→ WHAT IS NEEDED: Set down every record below exactly as it stands, leaving out the pictures.

········

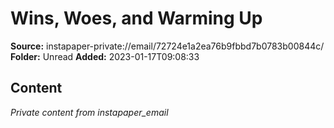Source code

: # Wins, Woes, and Warming Up

**Source:** instapaper-private://email/72724e1a2ea76b9fbbd7b0783b00844c/
**Folder:** Unread
**Added:** 2023-01-17T09:08:33




## Content
*Private content from instapaper_email*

········

→ THE ANSWER:
Source code

: # Wins, Woes, and Warming Up

**Source:** instapaper-private://email/72724e1a2ea76b9fbbd7b0783b00844c/
**Folder:** Unread
**Added:** 2023-01-17T09:08:33




## Content
*Private content from instapaper_email*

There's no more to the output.